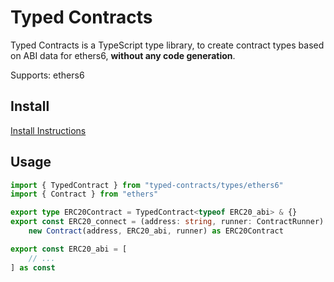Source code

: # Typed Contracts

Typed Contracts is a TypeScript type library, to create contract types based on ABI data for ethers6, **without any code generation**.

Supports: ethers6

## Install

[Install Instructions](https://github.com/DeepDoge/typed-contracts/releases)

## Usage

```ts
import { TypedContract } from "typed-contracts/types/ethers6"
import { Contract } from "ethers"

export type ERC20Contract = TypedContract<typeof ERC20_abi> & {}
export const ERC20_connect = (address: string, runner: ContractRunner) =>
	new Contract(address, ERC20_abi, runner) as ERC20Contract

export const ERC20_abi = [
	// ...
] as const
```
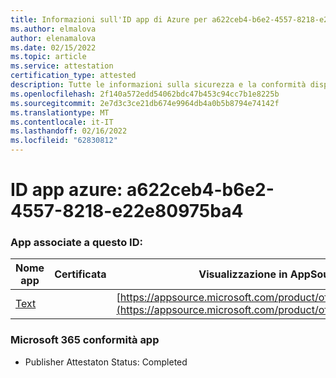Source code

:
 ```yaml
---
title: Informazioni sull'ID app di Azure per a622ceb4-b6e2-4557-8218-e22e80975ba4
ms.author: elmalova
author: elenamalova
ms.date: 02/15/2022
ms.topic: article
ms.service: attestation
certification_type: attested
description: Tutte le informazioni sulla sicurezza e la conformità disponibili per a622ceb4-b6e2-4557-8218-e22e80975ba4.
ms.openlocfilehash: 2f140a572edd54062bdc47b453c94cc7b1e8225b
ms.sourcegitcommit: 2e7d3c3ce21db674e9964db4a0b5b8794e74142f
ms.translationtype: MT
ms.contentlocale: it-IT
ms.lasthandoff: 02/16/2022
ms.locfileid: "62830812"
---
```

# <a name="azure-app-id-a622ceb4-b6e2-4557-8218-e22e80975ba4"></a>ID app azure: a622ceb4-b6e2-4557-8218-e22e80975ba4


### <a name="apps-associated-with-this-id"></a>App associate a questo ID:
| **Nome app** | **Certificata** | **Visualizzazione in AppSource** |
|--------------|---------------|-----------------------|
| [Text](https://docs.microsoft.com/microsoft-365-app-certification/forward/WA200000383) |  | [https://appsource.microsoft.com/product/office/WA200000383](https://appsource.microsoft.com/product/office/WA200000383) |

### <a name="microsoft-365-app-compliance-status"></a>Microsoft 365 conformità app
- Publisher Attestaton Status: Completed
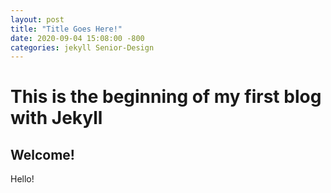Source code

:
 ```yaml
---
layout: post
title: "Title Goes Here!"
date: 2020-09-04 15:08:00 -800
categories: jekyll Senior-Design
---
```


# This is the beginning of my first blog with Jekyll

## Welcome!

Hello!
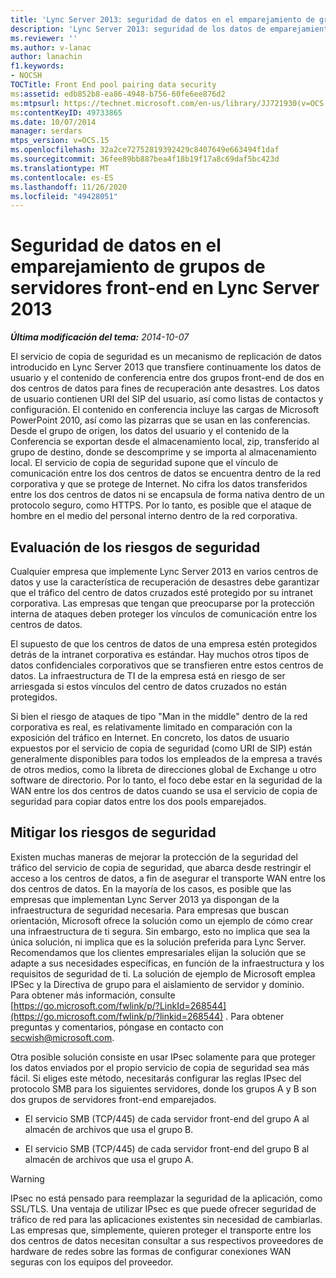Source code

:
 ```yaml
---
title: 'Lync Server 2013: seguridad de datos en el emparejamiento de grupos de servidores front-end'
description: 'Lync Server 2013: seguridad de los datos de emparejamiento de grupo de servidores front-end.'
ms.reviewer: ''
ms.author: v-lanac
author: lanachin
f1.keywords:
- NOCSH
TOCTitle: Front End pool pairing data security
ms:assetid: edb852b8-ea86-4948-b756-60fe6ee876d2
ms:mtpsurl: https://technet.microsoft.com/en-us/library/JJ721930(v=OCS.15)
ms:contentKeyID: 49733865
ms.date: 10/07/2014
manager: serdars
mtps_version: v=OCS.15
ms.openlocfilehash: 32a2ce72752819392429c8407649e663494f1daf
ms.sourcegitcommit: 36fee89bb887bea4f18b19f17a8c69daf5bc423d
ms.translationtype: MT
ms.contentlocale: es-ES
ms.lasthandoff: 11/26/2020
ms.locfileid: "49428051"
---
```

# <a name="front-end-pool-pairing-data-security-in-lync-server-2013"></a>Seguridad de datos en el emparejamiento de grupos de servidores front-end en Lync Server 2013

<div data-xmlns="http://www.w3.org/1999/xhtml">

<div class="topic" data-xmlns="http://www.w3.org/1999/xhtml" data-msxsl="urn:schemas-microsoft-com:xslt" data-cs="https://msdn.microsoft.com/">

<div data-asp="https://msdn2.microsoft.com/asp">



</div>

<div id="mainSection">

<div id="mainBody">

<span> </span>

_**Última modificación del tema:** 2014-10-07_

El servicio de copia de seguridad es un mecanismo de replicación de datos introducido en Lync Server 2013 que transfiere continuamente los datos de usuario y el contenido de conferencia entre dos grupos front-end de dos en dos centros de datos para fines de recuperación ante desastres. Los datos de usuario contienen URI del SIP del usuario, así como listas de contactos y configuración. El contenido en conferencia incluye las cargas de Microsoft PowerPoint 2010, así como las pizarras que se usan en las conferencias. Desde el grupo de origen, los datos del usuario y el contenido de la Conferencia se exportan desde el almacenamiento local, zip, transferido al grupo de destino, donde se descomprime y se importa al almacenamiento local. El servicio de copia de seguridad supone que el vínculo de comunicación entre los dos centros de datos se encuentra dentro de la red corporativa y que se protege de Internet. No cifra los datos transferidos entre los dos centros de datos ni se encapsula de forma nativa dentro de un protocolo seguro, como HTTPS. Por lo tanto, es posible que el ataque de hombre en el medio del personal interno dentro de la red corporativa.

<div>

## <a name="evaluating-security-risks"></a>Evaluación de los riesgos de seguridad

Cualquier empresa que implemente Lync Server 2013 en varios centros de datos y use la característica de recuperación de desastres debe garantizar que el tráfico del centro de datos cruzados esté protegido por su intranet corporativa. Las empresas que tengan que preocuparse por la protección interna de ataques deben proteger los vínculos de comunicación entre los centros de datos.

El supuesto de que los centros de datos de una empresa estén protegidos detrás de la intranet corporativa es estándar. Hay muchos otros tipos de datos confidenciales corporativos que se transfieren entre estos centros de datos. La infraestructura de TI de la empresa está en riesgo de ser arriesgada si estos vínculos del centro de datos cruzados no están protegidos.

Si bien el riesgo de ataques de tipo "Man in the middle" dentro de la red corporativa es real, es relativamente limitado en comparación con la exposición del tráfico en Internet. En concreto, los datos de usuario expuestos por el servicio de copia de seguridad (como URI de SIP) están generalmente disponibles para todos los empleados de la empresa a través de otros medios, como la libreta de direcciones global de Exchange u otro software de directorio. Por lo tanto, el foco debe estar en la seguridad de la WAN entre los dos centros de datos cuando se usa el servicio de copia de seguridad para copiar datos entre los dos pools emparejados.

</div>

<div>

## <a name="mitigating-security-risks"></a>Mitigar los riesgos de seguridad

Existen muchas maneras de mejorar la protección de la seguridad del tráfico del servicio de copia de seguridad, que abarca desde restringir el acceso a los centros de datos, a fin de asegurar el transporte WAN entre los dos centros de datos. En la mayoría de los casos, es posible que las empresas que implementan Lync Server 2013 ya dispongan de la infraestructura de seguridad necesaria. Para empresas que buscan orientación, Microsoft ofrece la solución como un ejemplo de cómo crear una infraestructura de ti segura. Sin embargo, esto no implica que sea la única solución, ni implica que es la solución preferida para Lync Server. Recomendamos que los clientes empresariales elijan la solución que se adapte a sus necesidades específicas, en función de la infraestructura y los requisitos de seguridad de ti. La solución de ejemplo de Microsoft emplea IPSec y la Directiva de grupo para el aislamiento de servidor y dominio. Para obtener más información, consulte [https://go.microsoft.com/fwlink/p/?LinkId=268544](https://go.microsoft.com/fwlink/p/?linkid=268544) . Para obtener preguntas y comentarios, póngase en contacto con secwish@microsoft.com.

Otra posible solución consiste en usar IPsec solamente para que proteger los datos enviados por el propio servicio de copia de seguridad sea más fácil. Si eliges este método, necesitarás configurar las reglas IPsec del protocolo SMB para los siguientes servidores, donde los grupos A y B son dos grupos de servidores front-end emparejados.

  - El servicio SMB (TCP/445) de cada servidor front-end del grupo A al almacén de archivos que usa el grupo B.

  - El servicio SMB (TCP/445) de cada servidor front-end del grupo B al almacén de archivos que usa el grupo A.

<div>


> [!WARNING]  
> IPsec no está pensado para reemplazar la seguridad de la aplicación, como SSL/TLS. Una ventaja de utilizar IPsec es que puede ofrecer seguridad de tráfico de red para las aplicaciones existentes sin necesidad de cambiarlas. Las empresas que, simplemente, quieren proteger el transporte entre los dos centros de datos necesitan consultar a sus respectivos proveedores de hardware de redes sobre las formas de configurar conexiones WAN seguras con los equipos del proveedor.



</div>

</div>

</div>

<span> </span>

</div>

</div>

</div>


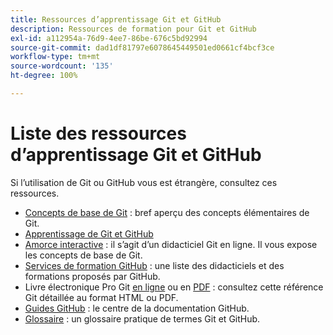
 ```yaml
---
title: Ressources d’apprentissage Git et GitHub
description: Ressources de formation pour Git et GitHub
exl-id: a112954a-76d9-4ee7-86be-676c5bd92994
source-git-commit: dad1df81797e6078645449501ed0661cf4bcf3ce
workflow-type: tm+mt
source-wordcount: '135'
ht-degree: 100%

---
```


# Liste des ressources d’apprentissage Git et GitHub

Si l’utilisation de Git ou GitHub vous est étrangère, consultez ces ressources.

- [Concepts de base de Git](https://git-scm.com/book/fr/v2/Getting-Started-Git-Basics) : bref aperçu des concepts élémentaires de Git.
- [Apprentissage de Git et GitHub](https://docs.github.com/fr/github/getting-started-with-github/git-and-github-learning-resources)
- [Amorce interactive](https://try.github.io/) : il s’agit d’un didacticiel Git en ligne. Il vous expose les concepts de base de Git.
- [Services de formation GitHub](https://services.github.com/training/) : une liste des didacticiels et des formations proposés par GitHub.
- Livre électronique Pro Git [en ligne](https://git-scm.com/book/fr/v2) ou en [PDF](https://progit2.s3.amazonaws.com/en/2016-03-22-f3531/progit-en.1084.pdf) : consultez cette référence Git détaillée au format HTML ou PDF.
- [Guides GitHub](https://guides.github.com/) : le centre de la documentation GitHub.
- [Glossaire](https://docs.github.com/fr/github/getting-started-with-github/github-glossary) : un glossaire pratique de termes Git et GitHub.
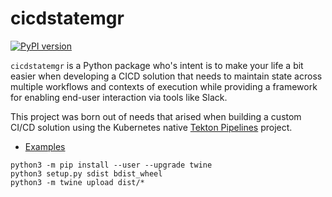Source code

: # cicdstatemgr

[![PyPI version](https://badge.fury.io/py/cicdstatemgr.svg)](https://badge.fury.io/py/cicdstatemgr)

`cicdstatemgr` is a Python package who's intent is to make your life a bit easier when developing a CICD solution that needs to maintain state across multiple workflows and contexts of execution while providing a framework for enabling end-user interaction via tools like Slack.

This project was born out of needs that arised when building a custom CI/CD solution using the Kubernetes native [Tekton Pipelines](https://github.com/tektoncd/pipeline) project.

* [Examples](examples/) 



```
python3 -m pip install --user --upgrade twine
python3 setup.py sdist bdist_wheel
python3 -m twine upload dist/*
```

■ Problem to work on: Find the word "cruzados" in the records and pull out each line that has it.

■ Problem solution:
Cualquier empresa que implemente Lync Server 2013 en varios centros de datos y use la característica de recuperación de desastres debe garantizar que el tráfico del centro de datos cruzados esté protegido por su intranet corporativa. Las empresas que tengan que preocuparse por la protección interna de ataques deben proteger los vínculos de comunicación entre los centros de datos.
El supuesto de que los centros de datos de una empresa estén protegidos detrás de la intranet corporativa es estándar. Hay muchos otros tipos de datos confidenciales corporativos que se transfieren entre estos centros de datos. La infraestructura de TI de la empresa está en riesgo de ser arriesgada si estos vínculos del centro de datos cruzados no están protegidos.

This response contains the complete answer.